The five-year European project—PRevention Of Malnutrition In Senior Subjects in the EU (PROMISS)—brings together 24 scientific and nutritional organisations that aims to tackle the issues that come with an increasingly ageing population.
According to PROMISS’ coordinators between 13.5% and 29.7% of older adults living at home in Europe are malnourished or at risk of protein energy malnutrition.
“Older people need more protein to support good health, as malnourishment can cause muscle shrinking, as well as other health-related problems,” said Maarten van Beek, Fonterra director medical nutrition NZMP, Fonterra's global brand of dairy ingredients.
“Not only does improved nutrition make a difference at an individual level, it can also help to reduce strain on healthcare systems,” he added.
The project has received just under €7m in funding from the European Union’s Horizon 2020 research and innovation programme (grant n° 678732).
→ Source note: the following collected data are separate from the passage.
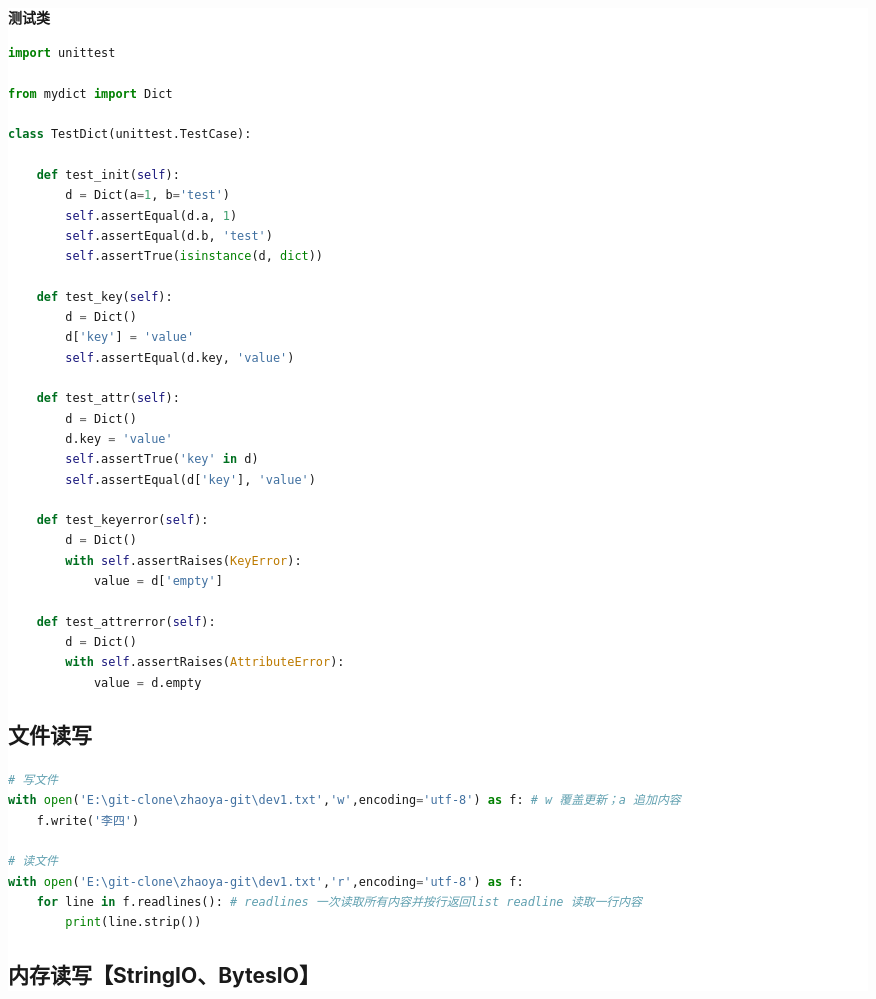 **测试类**

```python
import unittest

from mydict import Dict

class TestDict(unittest.TestCase):

    def test_init(self):
        d = Dict(a=1, b='test')
        self.assertEqual(d.a, 1)
        self.assertEqual(d.b, 'test')
        self.assertTrue(isinstance(d, dict))

    def test_key(self):
        d = Dict()
        d['key'] = 'value'
        self.assertEqual(d.key, 'value')

    def test_attr(self):
        d = Dict()
        d.key = 'value'
        self.assertTrue('key' in d)
        self.assertEqual(d['key'], 'value')

    def test_keyerror(self):
        d = Dict()
        with self.assertRaises(KeyError):
            value = d['empty']

    def test_attrerror(self):
        d = Dict()
        with self.assertRaises(AttributeError):
            value = d.empty
```

## 文件读写

```python
# 写文件
with open('E:\git-clone\zhaoya-git\dev1.txt','w',encoding='utf-8') as f: # w 覆盖更新；a 追加内容 
	f.write('李四')
    
# 读文件
with open('E:\git-clone\zhaoya-git\dev1.txt','r',encoding='utf-8') as f:
	for line in f.readlines(): # readlines 一次读取所有内容并按行返回list readline 读取一行内容
		print(line.strip())
```

## 内存读写【StringIO、BytesIO】
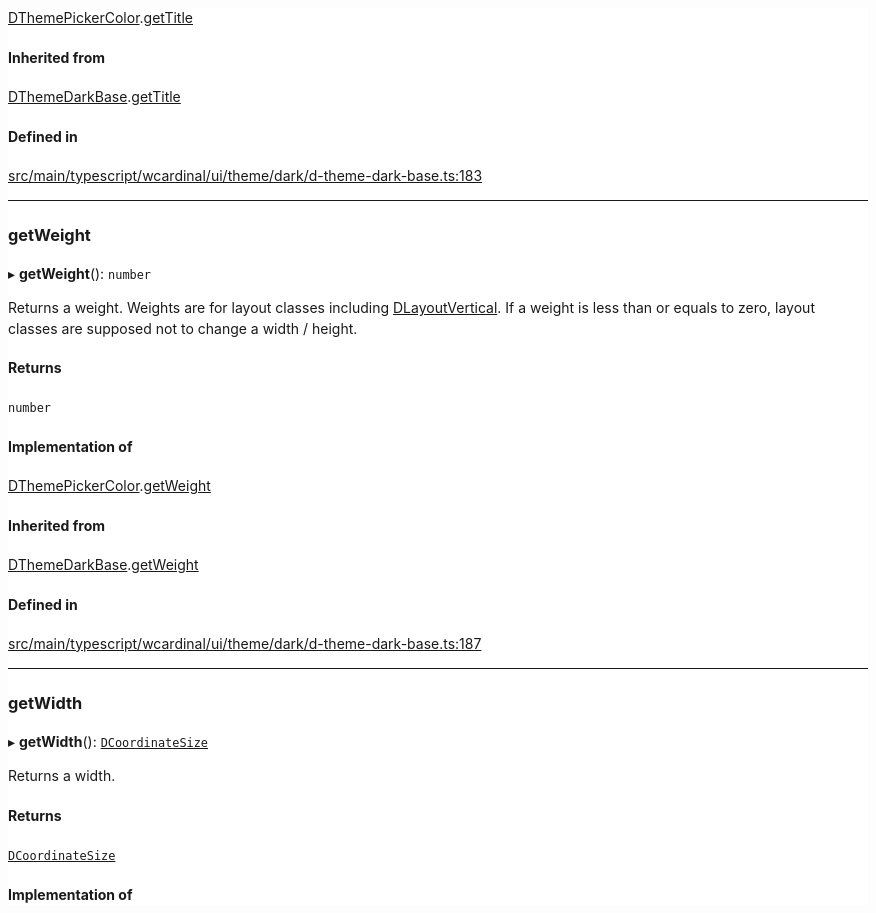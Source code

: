 [DThemePickerColor](../interfaces/DThemePickerColor.md).[getTitle](../interfaces/DThemePickerColor.md#gettitle)

#### Inherited from

[DThemeDarkBase](DThemeDarkBase.md).[getTitle](DThemeDarkBase.md#gettitle)

#### Defined in

[src/main/typescript/wcardinal/ui/theme/dark/d-theme-dark-base.ts:183](https://github.com/winter-cardinal/winter-cardinal-ui/blob/v0.407.0/src/main/typescript/wcardinal/ui/theme/dark/d-theme-dark-base.ts#L183)

___

### getWeight

▸ **getWeight**(): `number`

Returns a weight.
Weights are for layout classes including [DLayoutVertical](DLayoutVertical.md).
If a weight is less than or equals to zero, layout classes are supposed not to change a width / height.

#### Returns

`number`

#### Implementation of

[DThemePickerColor](../interfaces/DThemePickerColor.md).[getWeight](../interfaces/DThemePickerColor.md#getweight)

#### Inherited from

[DThemeDarkBase](DThemeDarkBase.md).[getWeight](DThemeDarkBase.md#getweight)

#### Defined in

[src/main/typescript/wcardinal/ui/theme/dark/d-theme-dark-base.ts:187](https://github.com/winter-cardinal/winter-cardinal-ui/blob/v0.407.0/src/main/typescript/wcardinal/ui/theme/dark/d-theme-dark-base.ts#L187)

___

### getWidth

▸ **getWidth**(): [`DCoordinateSize`](../index.md#dcoordinatesize)

Returns a width.

#### Returns

[`DCoordinateSize`](../index.md#dcoordinatesize)

#### Implementation of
According to the project’s objectives, it “aims to turn the challenge of tackling protein-energy malnutrition in community-dwelling older persons into an opportunity for healthy ageing for the future.
As part of the project’s food trials to assess taste, and mobility and muscle outcomes, research participants will add Fonterra’s protein-fortified products to their regular diets, including a coconut protein water, a chocolate and vanilla pudding and rice pudding.
Research will form a major part of the project with existing data taken from aging cohorts and European nutritional surveys combined with short- and long-term study data in older persons at risk.
The aim here is to investigate links between diet, physical activity, appetite and malnutrition providing evidence to develop strategies to prevent malnutrition and enhance aspects of healthy ageing.
The project also looks to build on strong collaborations with food industry and SMEs to help strengthen innovation of the European agri-food sector
Along with Fonterra and Kellogg, other institutions involved include the European Society for Clinical Nutrition and Metabolism (ESPEN), Luxembourg, and the Netherlands Organization for Applied Scientific Research (TNO) based in the Netherlands.
PROMISS hope to translate these strategies into practical recommendations to guide policy and health professionals at EU- and Member States level.
The ‘malnutrition cascade’
Speaking last month in the Bioeconomy Innovation CommBeBiz Magazine, Professor Marjolein Visser, nutritionist and health epidemiologist at VU University in Amsterdam and PROMISS coordinator spoke of the need to “stop the malnutrition cascade”.
Professor Visser was referring to the “cascade” of deteriorated body functions and illnesses; muscle loss, cognitive decline, weak immune systems and slowed wound healing that more than 90 % of older people in Europe living at home are at a heightened risk of suffering from.
“A very poor appetite is reported by 10–15 % of them,” she went on.
As a result, the healthy-ageing specialists will first investigate the “body system changes to gain more insights and understand better what the physiological causes of appetite could be”.
Malnutrition in the elderly has become a topic of international concern. In the World Health Organization’s (WHO) report ‘Global Health and Ageing,’ the organisation outlines concerns on the coming global societal shift.
WHO also believe that malnutrition now affects one in six of the global population. In Europe alone the issue of malnutrition impacts more than 30 million citizens.